Start of Block

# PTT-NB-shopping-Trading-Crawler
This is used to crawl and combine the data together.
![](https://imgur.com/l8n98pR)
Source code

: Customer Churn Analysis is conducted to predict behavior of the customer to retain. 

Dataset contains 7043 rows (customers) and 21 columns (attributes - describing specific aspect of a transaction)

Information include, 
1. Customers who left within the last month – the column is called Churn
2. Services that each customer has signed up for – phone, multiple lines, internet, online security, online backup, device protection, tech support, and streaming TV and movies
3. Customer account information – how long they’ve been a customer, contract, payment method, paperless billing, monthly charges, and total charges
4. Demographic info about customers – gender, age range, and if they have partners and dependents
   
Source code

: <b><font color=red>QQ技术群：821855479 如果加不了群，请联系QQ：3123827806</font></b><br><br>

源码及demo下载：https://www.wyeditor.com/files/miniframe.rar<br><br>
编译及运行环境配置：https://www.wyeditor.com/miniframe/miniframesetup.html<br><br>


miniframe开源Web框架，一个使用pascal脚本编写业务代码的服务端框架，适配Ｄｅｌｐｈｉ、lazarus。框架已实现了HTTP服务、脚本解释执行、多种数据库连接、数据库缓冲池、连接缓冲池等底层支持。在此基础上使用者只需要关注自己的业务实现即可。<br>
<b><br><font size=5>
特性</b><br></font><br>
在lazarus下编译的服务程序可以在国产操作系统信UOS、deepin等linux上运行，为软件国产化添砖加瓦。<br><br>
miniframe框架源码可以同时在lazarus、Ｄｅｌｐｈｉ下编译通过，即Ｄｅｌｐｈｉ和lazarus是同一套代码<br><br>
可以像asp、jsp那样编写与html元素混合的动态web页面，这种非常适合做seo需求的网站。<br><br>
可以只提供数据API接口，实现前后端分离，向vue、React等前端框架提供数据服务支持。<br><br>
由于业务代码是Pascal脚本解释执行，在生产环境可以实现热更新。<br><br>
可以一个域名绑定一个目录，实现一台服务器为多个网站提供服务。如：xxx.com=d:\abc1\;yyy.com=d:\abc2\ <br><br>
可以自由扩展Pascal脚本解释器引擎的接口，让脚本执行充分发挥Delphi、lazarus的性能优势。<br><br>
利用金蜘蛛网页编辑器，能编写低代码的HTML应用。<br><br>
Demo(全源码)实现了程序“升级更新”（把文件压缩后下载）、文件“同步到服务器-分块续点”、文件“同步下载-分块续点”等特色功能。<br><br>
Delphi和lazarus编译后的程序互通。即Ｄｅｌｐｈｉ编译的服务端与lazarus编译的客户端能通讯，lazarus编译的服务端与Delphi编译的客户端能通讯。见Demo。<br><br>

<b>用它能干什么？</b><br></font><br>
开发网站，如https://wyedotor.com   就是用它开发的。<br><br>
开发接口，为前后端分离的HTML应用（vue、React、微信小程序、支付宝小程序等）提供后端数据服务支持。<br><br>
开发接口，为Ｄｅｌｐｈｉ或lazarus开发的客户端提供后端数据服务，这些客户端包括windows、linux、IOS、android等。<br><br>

End of Block

• [WHAT IS EXPECTED] Exact retyping of all the entries is required.

• [ANSWER SECTION]
# PTT-NB-shopping-Trading-Crawler
This is used to crawl and combine the data together.
![](https://imgur.com/l8n98pR)
Source code

: Customer Churn Analysis is conducted to predict behavior of the customer to retain. 

Dataset contains 7043 rows (customers) and 21 columns (attributes - describing specific aspect of a transaction)

Information include, 
1. Customers who left within the last month – the column is called Churn
2. Services that each customer has signed up for – phone, multiple lines, internet, online security, online backup, device protection, tech support, and streaming TV and movies
3. Customer account information – how long they’ve been a customer, contract, payment method, paperless billing, monthly charges, and total charges
4. Demographic info about customers – gender, age range, and if they have partners and dependents
   
Source code

: <b><font color=red>QQ技术群：821855479 如果加不了群，请联系QQ：3123827806</font></b><br><br>

源码及demo下载：https://www.wyeditor.com/files/miniframe.rar<br><br>
编译及运行环境配置：https://www.wyeditor.com/miniframe/miniframesetup.html<br><br>


miniframe开源Web框架，一个使用pascal脚本编写业务代码的服务端框架，适配Ｄｅｌｐｈｉ、lazarus。框架已实现了HTTP服务、脚本解释执行、多种数据库连接、数据库缓冲池、连接缓冲池等底层支持。在此基础上使用者只需要关注自己的业务实现即可。<br>
<b><br><font size=5>
特性</b><br></font><br>
在lazarus下编译的服务程序可以在国产操作系统信UOS、deepin等linux上运行，为软件国产化添砖加瓦。<br><br>
miniframe框架源码可以同时在lazarus、Ｄｅｌｐｈｉ下编译通过，即Ｄｅｌｐｈｉ和lazarus是同一套代码<br><br>
可以像asp、jsp那样编写与html元素混合的动态web页面，这种非常适合做seo需求的网站。<br><br>
可以只提供数据API接口，实现前后端分离，向vue、React等前端框架提供数据服务支持。<br><br>
由于业务代码是Pascal脚本解释执行，在生产环境可以实现热更新。<br><br>
可以一个域名绑定一个目录，实现一台服务器为多个网站提供服务。如：xxx.com=d:\abc1\;yyy.com=d:\abc2\ <br><br>
可以自由扩展Pascal脚本解释器引擎的接口，让脚本执行充分发挥Delphi、lazarus的性能优势。<br><br>
利用金蜘蛛网页编辑器，能编写低代码的HTML应用。<br><br>
Demo(全源码)实现了程序“升级更新”（把文件压缩后下载）、文件“同步到服务器-分块续点”、文件“同步下载-分块续点”等特色功能。<br><br>
Delphi和lazarus编译后的程序互通。即Ｄｅｌｐｈｉ编译的服务端与lazarus编译的客户端能通讯，lazarus编译的服务端与Delphi编译的客户端能通讯。见Demo。<br><br>

<b>用它能干什么？</b><br></font><br>
开发网站，如https://wyedotor.com   就是用它开发的。<br><br>
开发接口，为前后端分离的HTML应用（vue、React、微信小程序、支付宝小程序等）提供后端数据服务支持。<br><br>
开发接口，为Ｄｅｌｐｈｉ或lazarus开发的客户端提供后端数据服务，这些客户端包括windows、linux、IOS、android等。<br><br>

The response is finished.